### EXERCISE GOAL
Write out the records word for word.
>>>
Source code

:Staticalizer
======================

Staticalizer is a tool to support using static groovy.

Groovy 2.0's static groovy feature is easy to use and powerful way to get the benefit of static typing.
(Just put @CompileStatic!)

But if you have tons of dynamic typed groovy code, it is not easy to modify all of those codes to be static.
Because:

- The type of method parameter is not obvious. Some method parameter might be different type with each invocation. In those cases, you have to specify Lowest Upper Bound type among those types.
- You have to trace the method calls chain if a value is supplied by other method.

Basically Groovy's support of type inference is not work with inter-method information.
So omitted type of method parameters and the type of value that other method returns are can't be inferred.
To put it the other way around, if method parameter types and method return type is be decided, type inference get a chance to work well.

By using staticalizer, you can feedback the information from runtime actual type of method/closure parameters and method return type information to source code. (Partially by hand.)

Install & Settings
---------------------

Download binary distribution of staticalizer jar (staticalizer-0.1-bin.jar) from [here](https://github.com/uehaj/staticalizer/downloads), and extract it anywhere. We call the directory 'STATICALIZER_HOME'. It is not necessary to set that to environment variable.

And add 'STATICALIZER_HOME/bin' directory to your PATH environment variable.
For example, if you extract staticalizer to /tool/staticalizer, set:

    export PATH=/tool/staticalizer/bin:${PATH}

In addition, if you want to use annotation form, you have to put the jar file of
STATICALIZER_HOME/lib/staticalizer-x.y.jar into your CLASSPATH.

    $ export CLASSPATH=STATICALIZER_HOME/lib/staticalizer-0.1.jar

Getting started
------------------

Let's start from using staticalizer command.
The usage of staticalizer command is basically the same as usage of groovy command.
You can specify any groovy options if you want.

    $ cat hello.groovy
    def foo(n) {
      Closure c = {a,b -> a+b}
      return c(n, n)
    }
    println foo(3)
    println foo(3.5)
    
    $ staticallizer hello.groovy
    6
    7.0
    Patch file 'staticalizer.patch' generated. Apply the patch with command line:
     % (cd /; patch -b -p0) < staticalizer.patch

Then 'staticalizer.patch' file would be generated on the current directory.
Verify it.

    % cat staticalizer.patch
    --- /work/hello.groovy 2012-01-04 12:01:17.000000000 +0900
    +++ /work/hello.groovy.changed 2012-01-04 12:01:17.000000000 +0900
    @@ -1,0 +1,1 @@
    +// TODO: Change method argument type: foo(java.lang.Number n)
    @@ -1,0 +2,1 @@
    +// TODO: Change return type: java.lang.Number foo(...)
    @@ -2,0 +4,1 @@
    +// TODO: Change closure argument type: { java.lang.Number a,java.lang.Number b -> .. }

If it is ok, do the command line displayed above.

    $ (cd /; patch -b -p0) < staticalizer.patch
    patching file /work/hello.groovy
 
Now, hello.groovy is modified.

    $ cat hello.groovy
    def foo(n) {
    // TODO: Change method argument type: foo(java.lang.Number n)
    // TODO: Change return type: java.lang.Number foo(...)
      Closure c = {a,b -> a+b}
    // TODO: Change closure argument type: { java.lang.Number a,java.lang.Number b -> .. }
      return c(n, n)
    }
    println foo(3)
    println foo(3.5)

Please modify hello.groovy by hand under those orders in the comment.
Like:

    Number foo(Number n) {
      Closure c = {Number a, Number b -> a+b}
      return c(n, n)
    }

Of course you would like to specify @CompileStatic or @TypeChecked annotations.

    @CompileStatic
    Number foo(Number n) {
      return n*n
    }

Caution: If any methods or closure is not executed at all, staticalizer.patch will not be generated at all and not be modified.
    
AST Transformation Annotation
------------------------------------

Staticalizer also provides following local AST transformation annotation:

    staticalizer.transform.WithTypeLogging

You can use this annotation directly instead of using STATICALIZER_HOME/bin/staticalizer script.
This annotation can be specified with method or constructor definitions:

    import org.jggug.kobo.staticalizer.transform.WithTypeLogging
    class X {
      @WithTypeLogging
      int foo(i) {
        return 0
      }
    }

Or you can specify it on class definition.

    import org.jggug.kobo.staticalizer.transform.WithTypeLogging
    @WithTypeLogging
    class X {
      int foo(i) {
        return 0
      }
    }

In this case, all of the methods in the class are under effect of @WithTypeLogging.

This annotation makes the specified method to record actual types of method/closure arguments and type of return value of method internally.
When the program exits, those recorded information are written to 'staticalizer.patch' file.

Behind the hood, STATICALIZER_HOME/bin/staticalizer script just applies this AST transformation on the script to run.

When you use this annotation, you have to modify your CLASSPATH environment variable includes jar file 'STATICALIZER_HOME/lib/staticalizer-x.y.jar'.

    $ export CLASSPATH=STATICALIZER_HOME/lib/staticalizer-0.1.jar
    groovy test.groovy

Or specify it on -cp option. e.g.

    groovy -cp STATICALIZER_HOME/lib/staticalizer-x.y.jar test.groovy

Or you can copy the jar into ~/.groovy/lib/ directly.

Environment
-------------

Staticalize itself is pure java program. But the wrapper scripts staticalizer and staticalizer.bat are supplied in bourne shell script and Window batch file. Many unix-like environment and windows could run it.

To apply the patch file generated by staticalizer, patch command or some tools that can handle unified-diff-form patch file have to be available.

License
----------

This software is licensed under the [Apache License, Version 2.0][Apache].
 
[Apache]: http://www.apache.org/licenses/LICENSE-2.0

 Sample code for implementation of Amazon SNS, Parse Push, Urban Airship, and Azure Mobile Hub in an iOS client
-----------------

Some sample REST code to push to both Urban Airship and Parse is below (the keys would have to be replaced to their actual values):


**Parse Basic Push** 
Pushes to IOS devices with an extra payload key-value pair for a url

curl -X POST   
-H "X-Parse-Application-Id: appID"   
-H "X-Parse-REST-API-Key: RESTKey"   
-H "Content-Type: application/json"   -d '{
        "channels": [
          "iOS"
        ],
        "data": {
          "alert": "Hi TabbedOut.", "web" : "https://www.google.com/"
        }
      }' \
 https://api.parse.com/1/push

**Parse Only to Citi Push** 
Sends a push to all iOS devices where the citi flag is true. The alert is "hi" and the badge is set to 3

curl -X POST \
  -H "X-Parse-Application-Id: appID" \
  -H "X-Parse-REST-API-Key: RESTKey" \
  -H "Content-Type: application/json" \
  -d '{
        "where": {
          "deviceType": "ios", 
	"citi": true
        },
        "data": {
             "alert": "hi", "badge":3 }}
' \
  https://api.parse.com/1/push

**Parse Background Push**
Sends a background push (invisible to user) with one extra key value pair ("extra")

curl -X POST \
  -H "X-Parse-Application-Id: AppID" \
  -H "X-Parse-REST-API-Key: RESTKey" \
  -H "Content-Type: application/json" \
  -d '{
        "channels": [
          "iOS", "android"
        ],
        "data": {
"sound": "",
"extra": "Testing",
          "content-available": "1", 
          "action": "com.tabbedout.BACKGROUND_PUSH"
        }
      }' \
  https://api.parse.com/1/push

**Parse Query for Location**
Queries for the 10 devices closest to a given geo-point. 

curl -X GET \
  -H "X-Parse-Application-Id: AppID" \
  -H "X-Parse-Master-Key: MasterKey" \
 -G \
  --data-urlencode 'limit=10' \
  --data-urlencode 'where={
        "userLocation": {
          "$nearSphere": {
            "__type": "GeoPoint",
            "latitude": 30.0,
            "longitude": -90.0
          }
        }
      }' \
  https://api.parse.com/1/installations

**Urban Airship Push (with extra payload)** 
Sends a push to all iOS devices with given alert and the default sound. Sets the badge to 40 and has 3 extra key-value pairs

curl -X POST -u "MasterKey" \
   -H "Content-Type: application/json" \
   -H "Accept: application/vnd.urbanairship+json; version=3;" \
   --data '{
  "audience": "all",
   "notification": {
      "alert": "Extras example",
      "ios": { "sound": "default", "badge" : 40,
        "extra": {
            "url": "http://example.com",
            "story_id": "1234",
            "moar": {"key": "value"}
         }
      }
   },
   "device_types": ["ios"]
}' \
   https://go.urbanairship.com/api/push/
<<<
### WRITTEN REPLY
Source code

:Staticalizer
======================

Staticalizer is a tool to support using static groovy.

Groovy 2.0's static groovy feature is easy to use and powerful way to get the benefit of static typing.
(Just put @CompileStatic!)

But if you have tons of dynamic typed groovy code, it is not easy to modify all of those codes to be static.
Because:

- The type of method parameter is not obvious. Some method parameter might be different type with each invocation. In those cases, you have to specify Lowest Upper Bound type among those types.
- You have to trace the method calls chain if a value is supplied by other method.

Basically Groovy's support of type inference is not work with inter-method information.
So omitted type of method parameters and the type of value that other method returns are can't be inferred.
To put it the other way around, if method parameter types and method return type is be decided, type inference get a chance to work well.

By using staticalizer, you can feedback the information from runtime actual type of method/closure parameters and method return type information to source code. (Partially by hand.)

Install & Settings
---------------------

Download binary distribution of staticalizer jar (staticalizer-0.1-bin.jar) from [here](https://github.com/uehaj/staticalizer/downloads), and extract it anywhere. We call the directory 'STATICALIZER_HOME'. It is not necessary to set that to environment variable.

And add 'STATICALIZER_HOME/bin' directory to your PATH environment variable.
For example, if you extract staticalizer to /tool/staticalizer, set:

    export PATH=/tool/staticalizer/bin:${PATH}

In addition, if you want to use annotation form, you have to put the jar file of
STATICALIZER_HOME/lib/staticalizer-x.y.jar into your CLASSPATH.

    $ export CLASSPATH=STATICALIZER_HOME/lib/staticalizer-0.1.jar

Getting started
------------------

Let's start from using staticalizer command.
The usage of staticalizer command is basically the same as usage of groovy command.
You can specify any groovy options if you want.

    $ cat hello.groovy
    def foo(n) {
      Closure c = {a,b -> a+b}
      return c(n, n)
    }
    println foo(3)
    println foo(3.5)
    
    $ staticallizer hello.groovy
    6
    7.0
    Patch file 'staticalizer.patch' generated. Apply the patch with command line:
     % (cd /; patch -b -p0) < staticalizer.patch

Then 'staticalizer.patch' file would be generated on the current directory.
Verify it.

    % cat staticalizer.patch
    --- /work/hello.groovy 2012-01-04 12:01:17.000000000 +0900
    +++ /work/hello.groovy.changed 2012-01-04 12:01:17.000000000 +0900
    @@ -1,0 +1,1 @@
    +// TODO: Change method argument type: foo(java.lang.Number n)
    @@ -1,0 +2,1 @@
    +// TODO: Change return type: java.lang.Number foo(...)
    @@ -2,0 +4,1 @@
    +// TODO: Change closure argument type: { java.lang.Number a,java.lang.Number b -> .. }

If it is ok, do the command line displayed above.

    $ (cd /; patch -b -p0) < staticalizer.patch
    patching file /work/hello.groovy
 
Now, hello.groovy is modified.

    $ cat hello.groovy
    def foo(n) {
    // TODO: Change method argument type: foo(java.lang.Number n)
    // TODO: Change return type: java.lang.Number foo(...)
      Closure c = {a,b -> a+b}
    // TODO: Change closure argument type: { java.lang.Number a,java.lang.Number b -> .. }
      return c(n, n)
    }
    println foo(3)
    println foo(3.5)

Please modify hello.groovy by hand under those orders in the comment.
Like:

    Number foo(Number n) {
      Closure c = {Number a, Number b -> a+b}
      return c(n, n)
    }

Of course you would like to specify @CompileStatic or @TypeChecked annotations.

    @CompileStatic
    Number foo(Number n) {
      return n*n
    }

Caution: If any methods or closure is not executed at all, staticalizer.patch will not be generated at all and not be modified.
    
AST Transformation Annotation
------------------------------------

Staticalizer also provides following local AST transformation annotation:

    staticalizer.transform.WithTypeLogging

You can use this annotation directly instead of using STATICALIZER_HOME/bin/staticalizer script.
This annotation can be specified with method or constructor definitions:

    import org.jggug.kobo.staticalizer.transform.WithTypeLogging
    class X {
      @WithTypeLogging
      int foo(i) {
        return 0
      }
    }

Or you can specify it on class definition.

    import org.jggug.kobo.staticalizer.transform.WithTypeLogging
    @WithTypeLogging
    class X {
      int foo(i) {
        return 0
      }
    }

In this case, all of the methods in the class are under effect of @WithTypeLogging.

This annotation makes the specified method to record actual types of method/closure arguments and type of return value of method internally.
When the program exits, those recorded information are written to 'staticalizer.patch' file.

Behind the hood, STATICALIZER_HOME/bin/staticalizer script just applies this AST transformation on the script to run.

When you use this annotation, you have to modify your CLASSPATH environment variable includes jar file 'STATICALIZER_HOME/lib/staticalizer-x.y.jar'.

    $ export CLASSPATH=STATICALIZER_HOME/lib/staticalizer-0.1.jar
    groovy test.groovy

Or specify it on -cp option. e.g.

    groovy -cp STATICALIZER_HOME/lib/staticalizer-x.y.jar test.groovy

Or you can copy the jar into ~/.groovy/lib/ directly.

Environment
-------------

Staticalize itself is pure java program. But the wrapper scripts staticalizer and staticalizer.bat are supplied in bourne shell script and Window batch file. Many unix-like environment and windows could run it.

To apply the patch file generated by staticalizer, patch command or some tools that can handle unified-diff-form patch file have to be available.

License
----------

This software is licensed under the [Apache License, Version 2.0][Apache].
 
[Apache]: http://www.apache.org/licenses/LICENSE-2.0

 Sample code for implementation of Amazon SNS, Parse Push, Urban Airship, and Azure Mobile Hub in an iOS client
-----------------

Some sample REST code to push to both Urban Airship and Parse is below (the keys would have to be replaced to their actual values):


**Parse Basic Push** 
Pushes to IOS devices with an extra payload key-value pair for a url

curl -X POST   
-H "X-Parse-Application-Id: appID"   
-H "X-Parse-REST-API-Key: RESTKey"   
-H "Content-Type: application/json"   -d '{
        "channels": [
          "iOS"
        ],
        "data": {
          "alert": "Hi TabbedOut.", "web" : "https://www.google.com/"
        }
      }' \
 https://api.parse.com/1/push

**Parse Only to Citi Push** 
Sends a push to all iOS devices where the citi flag is true. The alert is "hi" and the badge is set to 3

curl -X POST \
  -H "X-Parse-Application-Id: appID" \
  -H "X-Parse-REST-API-Key: RESTKey" \
  -H "Content-Type: application/json" \
  -d '{
        "where": {
          "deviceType": "ios", 
	"citi": true
        },
        "data": {
             "alert": "hi", "badge":3 }}
' \
  https://api.parse.com/1/push

**Parse Background Push**
Sends a background push (invisible to user) with one extra key value pair ("extra")

curl -X POST \
  -H "X-Parse-Application-Id: AppID" \
  -H "X-Parse-REST-API-Key: RESTKey" \
  -H "Content-Type: application/json" \
  -d '{
        "channels": [
          "iOS", "android"
        ],
        "data": {
"sound": "",
"extra": "Testing",
          "content-available": "1", 
          "action": "com.tabbedout.BACKGROUND_PUSH"
        }
      }' \
  https://api.parse.com/1/push

**Parse Query for Location**
Queries for the 10 devices closest to a given geo-point. 

curl -X GET \
  -H "X-Parse-Application-Id: AppID" \
  -H "X-Parse-Master-Key: MasterKey" \
 -G \
  --data-urlencode 'limit=10' \
  --data-urlencode 'where={
        "userLocation": {
          "$nearSphere": {
            "__type": "GeoPoint",
            "latitude": 30.0,
            "longitude": -90.0
          }
        }
      }' \
  https://api.parse.com/1/installations

**Urban Airship Push (with extra payload)** 
Sends a push to all iOS devices with given alert and the default sound. Sets the badge to 40 and has 3 extra key-value pairs

curl -X POST -u "MasterKey" \
   -H "Content-Type: application/json" \
   -H "Accept: application/vnd.urbanairship+json; version=3;" \
   --data '{
  "audience": "all",
   "notification": {
      "alert": "Extras example",
      "ios": { "sound": "default", "badge" : 40,
        "extra": {
            "url": "http://example.com",
            "story_id": "1234",
            "moar": {"key": "value"}
         }
      }
   },
   "device_types": ["ios"]
}' \
   https://go.urbanairship.com/api/push/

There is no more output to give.